(Plain-text document sources)
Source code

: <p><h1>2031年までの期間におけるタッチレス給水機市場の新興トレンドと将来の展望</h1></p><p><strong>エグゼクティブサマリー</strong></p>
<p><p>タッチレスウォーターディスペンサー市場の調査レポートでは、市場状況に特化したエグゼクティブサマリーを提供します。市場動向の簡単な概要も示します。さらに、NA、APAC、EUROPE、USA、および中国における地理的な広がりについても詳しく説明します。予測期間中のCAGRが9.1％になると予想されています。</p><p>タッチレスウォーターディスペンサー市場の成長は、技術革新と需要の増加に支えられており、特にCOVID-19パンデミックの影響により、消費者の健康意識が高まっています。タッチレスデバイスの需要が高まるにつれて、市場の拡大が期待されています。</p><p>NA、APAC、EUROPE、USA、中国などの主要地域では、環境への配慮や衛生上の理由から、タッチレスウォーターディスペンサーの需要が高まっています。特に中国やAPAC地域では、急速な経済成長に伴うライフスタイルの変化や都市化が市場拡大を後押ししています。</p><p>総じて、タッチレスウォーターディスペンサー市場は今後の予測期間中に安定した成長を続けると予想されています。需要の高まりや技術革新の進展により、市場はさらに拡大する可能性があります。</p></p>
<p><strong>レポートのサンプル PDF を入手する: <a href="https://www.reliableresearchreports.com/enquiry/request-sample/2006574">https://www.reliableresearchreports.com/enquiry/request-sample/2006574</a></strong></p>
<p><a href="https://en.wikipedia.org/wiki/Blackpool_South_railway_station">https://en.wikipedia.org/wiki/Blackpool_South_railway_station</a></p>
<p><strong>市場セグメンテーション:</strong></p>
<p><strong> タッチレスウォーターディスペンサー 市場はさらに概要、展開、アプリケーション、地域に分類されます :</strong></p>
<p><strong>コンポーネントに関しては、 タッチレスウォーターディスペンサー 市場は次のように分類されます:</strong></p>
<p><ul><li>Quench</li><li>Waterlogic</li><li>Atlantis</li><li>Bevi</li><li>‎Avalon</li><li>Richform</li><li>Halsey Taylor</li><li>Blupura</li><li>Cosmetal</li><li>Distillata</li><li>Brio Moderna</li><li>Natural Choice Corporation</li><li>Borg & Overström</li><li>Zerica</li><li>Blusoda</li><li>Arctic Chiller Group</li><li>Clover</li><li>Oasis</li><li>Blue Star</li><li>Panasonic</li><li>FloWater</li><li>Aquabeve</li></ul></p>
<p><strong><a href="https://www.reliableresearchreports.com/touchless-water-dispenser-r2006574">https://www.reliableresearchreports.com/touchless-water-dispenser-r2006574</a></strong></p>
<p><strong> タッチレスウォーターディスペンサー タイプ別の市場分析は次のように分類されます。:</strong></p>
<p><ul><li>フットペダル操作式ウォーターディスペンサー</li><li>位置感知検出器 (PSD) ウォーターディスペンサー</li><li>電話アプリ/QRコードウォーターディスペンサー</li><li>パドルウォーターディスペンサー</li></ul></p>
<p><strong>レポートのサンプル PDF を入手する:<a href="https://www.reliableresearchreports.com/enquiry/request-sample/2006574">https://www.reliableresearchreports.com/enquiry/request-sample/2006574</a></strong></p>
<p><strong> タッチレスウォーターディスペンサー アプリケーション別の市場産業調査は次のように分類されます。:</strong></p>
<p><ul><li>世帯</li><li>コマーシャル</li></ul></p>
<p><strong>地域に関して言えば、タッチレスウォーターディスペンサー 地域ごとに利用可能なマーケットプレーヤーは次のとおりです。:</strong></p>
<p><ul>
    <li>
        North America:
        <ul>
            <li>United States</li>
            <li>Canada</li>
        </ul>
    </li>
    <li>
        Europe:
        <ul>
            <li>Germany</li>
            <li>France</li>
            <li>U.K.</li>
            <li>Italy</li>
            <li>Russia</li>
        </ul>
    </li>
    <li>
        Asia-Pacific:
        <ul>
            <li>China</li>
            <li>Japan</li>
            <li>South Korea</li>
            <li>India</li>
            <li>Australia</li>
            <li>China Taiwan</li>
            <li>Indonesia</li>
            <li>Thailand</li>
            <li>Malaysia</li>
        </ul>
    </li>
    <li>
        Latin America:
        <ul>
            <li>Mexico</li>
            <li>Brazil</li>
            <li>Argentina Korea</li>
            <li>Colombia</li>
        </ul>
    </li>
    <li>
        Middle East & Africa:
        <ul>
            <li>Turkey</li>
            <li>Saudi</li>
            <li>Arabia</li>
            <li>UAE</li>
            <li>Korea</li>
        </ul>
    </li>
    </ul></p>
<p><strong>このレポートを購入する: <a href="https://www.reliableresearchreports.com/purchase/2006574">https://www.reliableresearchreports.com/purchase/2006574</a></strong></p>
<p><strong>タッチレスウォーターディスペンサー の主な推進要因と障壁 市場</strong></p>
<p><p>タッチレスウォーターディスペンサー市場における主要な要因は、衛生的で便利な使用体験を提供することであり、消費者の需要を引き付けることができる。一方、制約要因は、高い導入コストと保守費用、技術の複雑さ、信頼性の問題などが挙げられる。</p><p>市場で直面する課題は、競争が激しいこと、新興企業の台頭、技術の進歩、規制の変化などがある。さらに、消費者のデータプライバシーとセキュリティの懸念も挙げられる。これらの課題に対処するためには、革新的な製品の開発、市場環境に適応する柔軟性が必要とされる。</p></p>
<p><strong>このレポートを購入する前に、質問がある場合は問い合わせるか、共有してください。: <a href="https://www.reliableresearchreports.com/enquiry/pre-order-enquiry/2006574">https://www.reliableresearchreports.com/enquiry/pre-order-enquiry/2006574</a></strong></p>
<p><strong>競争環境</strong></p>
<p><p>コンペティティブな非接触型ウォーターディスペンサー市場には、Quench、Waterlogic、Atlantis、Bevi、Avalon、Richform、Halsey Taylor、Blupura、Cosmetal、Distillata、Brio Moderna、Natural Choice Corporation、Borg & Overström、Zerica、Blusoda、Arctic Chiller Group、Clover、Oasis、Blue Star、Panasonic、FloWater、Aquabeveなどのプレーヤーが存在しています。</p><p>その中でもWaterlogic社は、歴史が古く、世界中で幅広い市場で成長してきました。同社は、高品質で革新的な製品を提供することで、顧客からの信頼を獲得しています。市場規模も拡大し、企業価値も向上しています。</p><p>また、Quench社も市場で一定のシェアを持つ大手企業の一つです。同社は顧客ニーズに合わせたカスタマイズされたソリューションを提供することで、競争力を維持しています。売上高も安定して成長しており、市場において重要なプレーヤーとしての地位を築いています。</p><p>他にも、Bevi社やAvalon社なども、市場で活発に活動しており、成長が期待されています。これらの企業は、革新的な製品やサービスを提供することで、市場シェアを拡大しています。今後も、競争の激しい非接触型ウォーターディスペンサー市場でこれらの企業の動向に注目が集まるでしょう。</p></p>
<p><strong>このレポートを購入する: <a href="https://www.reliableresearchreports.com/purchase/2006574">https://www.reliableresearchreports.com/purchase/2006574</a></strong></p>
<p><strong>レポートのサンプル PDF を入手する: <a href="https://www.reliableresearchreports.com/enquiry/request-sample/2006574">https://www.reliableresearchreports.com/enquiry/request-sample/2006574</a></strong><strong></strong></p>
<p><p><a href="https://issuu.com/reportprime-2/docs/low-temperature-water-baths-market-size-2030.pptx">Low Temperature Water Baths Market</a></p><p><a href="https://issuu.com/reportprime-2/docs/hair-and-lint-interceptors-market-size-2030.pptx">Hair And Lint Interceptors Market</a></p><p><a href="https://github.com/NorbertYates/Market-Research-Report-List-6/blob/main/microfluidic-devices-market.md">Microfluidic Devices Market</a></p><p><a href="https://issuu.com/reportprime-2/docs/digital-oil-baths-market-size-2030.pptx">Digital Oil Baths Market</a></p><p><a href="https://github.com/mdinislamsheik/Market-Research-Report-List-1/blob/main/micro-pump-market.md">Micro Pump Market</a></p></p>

▶ **What the task asks**:
Take the lines above from the one containing "<li>France</li>" to the one containing "Taylor、Blupura、Cosmetal、Distillata、Brio Moderna、Natural Choice" and retype them exactly, both ends included, with nothing added.

▶ **Problem solution**:
            <li>France</li>
            <li>U.K.</li>
            <li>Italy</li>
            <li>Russia</li>
        </ul>
    </li>
    <li>
        Asia-Pacific:
        <ul>
            <li>China</li>
            <li>Japan</li>
            <li>South Korea</li>
            <li>India</li>
            <li>Australia</li>
            <li>China Taiwan</li>
            <li>Indonesia</li>
            <li>Thailand</li>
            <li>Malaysia</li>
        </ul>
    </li>
    <li>
        Latin America:
        <ul>
            <li>Mexico</li>
            <li>Brazil</li>
            <li>Argentina Korea</li>
            <li>Colombia</li>
        </ul>
    </li>
    <li>
        Middle East & Africa:
        <ul>
            <li>Turkey</li>
            <li>Saudi</li>
            <li>Arabia</li>
            <li>UAE</li>
            <li>Korea</li>
        </ul>
    </li>
    </ul></p>
<p><strong>このレポートを購入する: <a href="https://www.reliableresearchreports.com/purchase/2006574">https://www.reliableresearchreports.com/purchase/2006574</a></strong></p>
<p><strong>タッチレスウォーターディスペンサー の主な推進要因と障壁 市場</strong></p>
<p><p>タッチレスウォーターディスペンサー市場における主要な要因は、衛生的で便利な使用体験を提供することであり、消費者の需要を引き付けることができる。一方、制約要因は、高い導入コストと保守費用、技術の複雑さ、信頼性の問題などが挙げられる。</p><p>市場で直面する課題は、競争が激しいこと、新興企業の台頭、技術の進歩、規制の変化などがある。さらに、消費者のデータプライバシーとセキュリティの懸念も挙げられる。これらの課題に対処するためには、革新的な製品の開発、市場環境に適応する柔軟性が必要とされる。</p></p>
<p><strong>このレポートを購入する前に、質問がある場合は問い合わせるか、共有してください。: <a href="https://www.reliableresearchreports.com/enquiry/pre-order-enquiry/2006574">https://www.reliableresearchreports.com/enquiry/pre-order-enquiry/2006574</a></strong></p>
<p><strong>競争環境</strong></p>
<p><p>コンペティティブな非接触型ウォーターディスペンサー市場には、Quench、Waterlogic、Atlantis、Bevi、Avalon、Richform、Halsey Taylor、Blupura、Cosmetal、Distillata、Brio Moderna、Natural Choice Corporation、Borg & Overström、Zerica、Blusoda、Arctic Chiller Group、Clover、Oasis、Blue Star、Panasonic、FloWater、Aquabeveなどのプレーヤーが存在しています。</p><p>その中でもWaterlogic社は、歴史が古く、世界中で幅広い市場で成長してきました。同社は、高品質で革新的な製品を提供することで、顧客からの信頼を獲得しています。市場規模も拡大し、企業価値も向上しています。</p><p>また、Quench社も市場で一定のシェアを持つ大手企業の一つです。同社は顧客ニーズに合わせたカスタマイズされたソリューションを提供することで、競争力を維持しています。売上高も安定して成長しており、市場において重要なプレーヤーとしての地位を築いています。</p><p>他にも、Bevi社やAvalon社なども、市場で活発に活動しており、成長が期待されています。これらの企業は、革新的な製品やサービスを提供することで、市場シェアを拡大しています。今後も、競争の激しい非接触型ウォーターディスペンサー市場でこれらの企業の動向に注目が集まるでしょう。</p></p>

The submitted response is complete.